Baked CLI options
Node.js applications can be launched with runtime options belonging to Node.js or V8 — --max-old-space-size, --expose-gc, --tls-min-v1.0, and friends. To list the full set, run node --help or node --v8-options.
You can bake these runtime options into the packaged executable. The app will always run with the options turned on, even when the end user launches it without any flags.

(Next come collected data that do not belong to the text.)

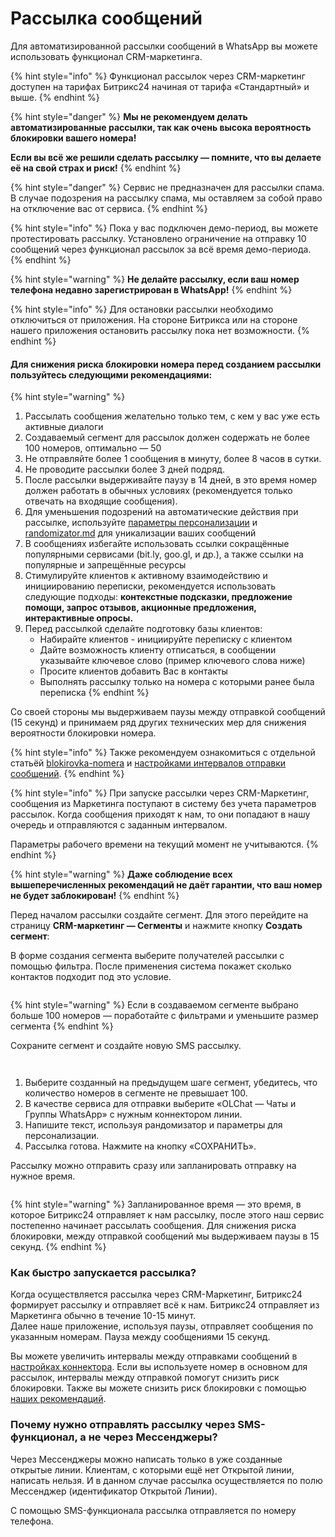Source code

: # Рассылка сообщений

Для автоматизированной рассылки сообщений в WhatsApp вы можете использовать функционал CRM-маркетинга.

{% hint style="info" %}
Функционал рассылок через CRM-маркетинг доступен на тарифах Битрикс24 начиная от тарифа «Стандартный» и выше.
{% endhint %}

{% hint style="danger" %}
**Мы не рекомендуем делать автоматизированные рассылки, так как очень высока вероятность блокировки вашего номера!**

**Если вы всё же решили сделать рассылку — помните, что вы делаете её на свой страх и риск!**
{% endhint %}

{% hint style="danger" %}
Сервис не предназначен для рассылки спама. В случае подозрения на рассылку спама, мы оставляем за собой право на отключение вас от сервиса.
{% endhint %}

{% hint style="info" %}
Пока у вас подключен демо-период, вы можете протестировать рассылку. Установлено ограничение на отправку 10 сообщений через функционал рассылок за всё время демо-периода.
{% endhint %}

{% hint style="warning" %}
**Не делайте рассылку, если ваш номер телефона недавно зарегистрирован в WhatsApp!**
{% endhint %}

{% hint style="info" %}
Для остановки рассылки необходимо отключиться от приложения. На стороне Битрикса или на стороне нашего приложения остановить рассылку пока нет возможности.&#x20;
{% endhint %}

#### Для снижения риска блокировки номера перед созданием рассылки пользуйтесь следующими рекомендациями:

{% hint style="warning" %}
1. Рассылать сообщения желательно только тем, с кем у вас уже есть активные диалоги
2. Создаваемый сегмент для рассылок должен содержать не более 100 номеров, оптимально — 50
3. Не отправляйте более 1 сообщения в минуту, более 8 часов в сутки.
4. Не проводите рассылки более 3 дней подряд.
5. После рассылки выдерживайте паузу в 14 дней, в это время номер должен работать в обычных условиях (рекомендуется только отвечать на входящие сообщения).
6. Для уменьшения подозрений на автоматические действия при рассылке, используйте [параметры персонализации](https://helpdesk.bitrix24.ru/open/12302778) и [randomizator.md](../randomizator.md "mention") для уникализации ваших сообщений
7. В сообщениях избегайте использовать ссылки сокращённые популярными сервисами (bit.ly, goo.gl, и др.), а также ссылки на популярные и запрещённые ресурсы
8. Стимулируйте клиентов к активному взаимодействию и инициированию переписки, рекомендуется использовать следующие подходы: **контекстные подсказки, предложение помощи, запрос отзывов, акционные предложения, интерактивные опросы.**
9. Перед рассылкой сделайте подготовку базы клиентов:
   * Набирайте клиентов - инициируйте переписку с клиентом
   * Дайте возможность клиенту отписаться, в сообщении указывайте ключевое слово (пример ключевого слова ниже)
   * Просите клиентов добавить Вас в контакты
   * Выполнять рассылку только на номера с которыми ранее была переписка
{% endhint %}

Со своей стороны мы выдерживаем паузы между отправкой сообщений (15 секунд) и принимаем ряд других технических мер для снижения вероятности блокировки номера.

{% hint style="info" %}
Также рекомендуем ознакомиться с отдельной статьёй [blokirovka-nomera](../../blokirovka-nomera/ "mention") и [настройками интервалов отправки сообщений](https://docs.olchat.io/ustanovka-i-nastroika/interfeisy-prilozheniya/opisanie-nastroek-konnektora#intervaly-otpravki-soobshenii).&#x20;
{% endhint %}

{% hint style="info" %}
При запуске рассылки через CRM-Маркетинг, сообщения из Маркетинга поступают в систему без учета параметров рассылок. Когда сообщения приходят к нам, то они попадают в нашу очередь и отправляются с заданным интервалом.&#x20;

Параметры рабочего времени на текущий момент не учитываются.
{% endhint %}

{% hint style="warning" %}
**Даже соблюдение всех вышеперечисленных рекомендаций не даёт гарантии, что ваш номер не будет заблокирован!**
{% endhint %}

Перед началом рассылки создайте сегмент. Для этого перейдите на страницу **CRM-маркетинг — Сегменты** и нажмите кнопку **Создать сегмент**:

В форме создания сегмента выберите получателей рассылки с помощью фильтра. После применения система покажет сколько контактов подходит под это условие.

<figure><img src="../../.gitbook/assets/image (170).png" alt=""><figcaption></figcaption></figure>

{% hint style="warning" %}
Если в создаваемом сегменте выбрано больше 100 номеров — поработайте с фильтрами и уменьшите размер сегмента
{% endhint %}

Сохраните сегмент и создайте новую SMS рассылку.

<figure><img src="../../.gitbook/assets/image (404).png" alt=""><figcaption></figcaption></figure>

<figure><img src="../../.gitbook/assets/image (521).png" alt=""><figcaption></figcaption></figure>

1. Выберите созданный на предыдущем шаге сегмент, убедитесь, что количество номеров в сегменте не превышает 100.
2. В качестве сервиса для отправки выберите «OLChat — Чаты и Группы WhatsApp» с нужным коннектором линии.
3. Напишите текст, используя рандомизатор и параметры для персонализации.
4. Рассылка готова. Нажмите на кнопку «СОХРАНИТЬ».

Рассылку можно отправить сразу или запланировать отправку на нужное время.

<figure><img src="../../.gitbook/assets/image (293).png" alt=""><figcaption></figcaption></figure>

{% hint style="warning" %}
Запланированное время — это время, в которое Битрикс24 отправляет к нам рассылку, после этого наш сервис постепенно начинает рассылать сообщения. Для снижения риска блокировки, между отправкой сообщений мы выдерживаем паузы в 15 секунд.
{% endhint %}

### Как быстро запускается рассылка?

Когда осуществляется рассылка через CRM-Маркетинг, Битрикс24 формирует рассылку и отправляет всё к нам. Битрикс24 отправляет из Маркетинга обычно в течение 10-15 минут. \
Далее наше приложение, используя паузы, отправляет сообщения по указанным номерам. Пауза между сообщениями 15 секунд.

Вы можете увеличить интервалы между отправками сообщений в [настройках коннектора](../../ustanovka-i-nastroika/interfeisy-prilozheniya/opisanie-nastroek-konnektora.md#intervaly-otpravki-soobshenii). Если вы используете номер в основном для рассылок, интервалы между отправкой помогут снизить риск блокировки. Также вы можете снизить риск блокировки с помощью [наших рекомендаций](https://docs.olchat.io/blokirovka-nomera).

### Почему нужно отправлять рассылку через SMS-функционал, а не через Мессенджеры?&#x20;

Через Мессенджеры можно написать только в уже созданные открытые линии. Клиентам, с которыми ещё нет Открытой линии, написать нельзя. И в данном случае рассылка осуществляется по полю Мессенджер (идентификатор Открытой Линии).

С помощью SMS-функционала рассылка отправляется по номеру телефона.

Just drop the leading -- from each option name.
Syntax
Join multiple options with commas, no spaces:
sh
pkg app.js --options expose-gc
pkg app.js --options max_old_space_size=4096
pkg app.js --options max-old-space-size=1024,tls-min-v1.0,expose-gcOr set pkg.options in package.json:
json
{
"pkg": {
"options": "max-old-space-size=2048,expose-gc"
}
}Common use cases
| Option | Why bake it |
|---|---|
max-old-space-size=N | Raise the V8 heap ceiling for memory-heavy CLI tools |
expose-gc | Let the app call global.gc() for manual collection |
tls-min-v1.0 | Accept legacy TLS — interop with old internal services |
unhandled-rejections=strict | Turn unhandled promise rejections into hard crashes |
enable-source-maps | Produce meaningful stack traces in production |
Pass-through vs baked
Baked options always apply. End users can't turn them off. If you want users to override, don't bake — document the flag in your --help and let them pass it.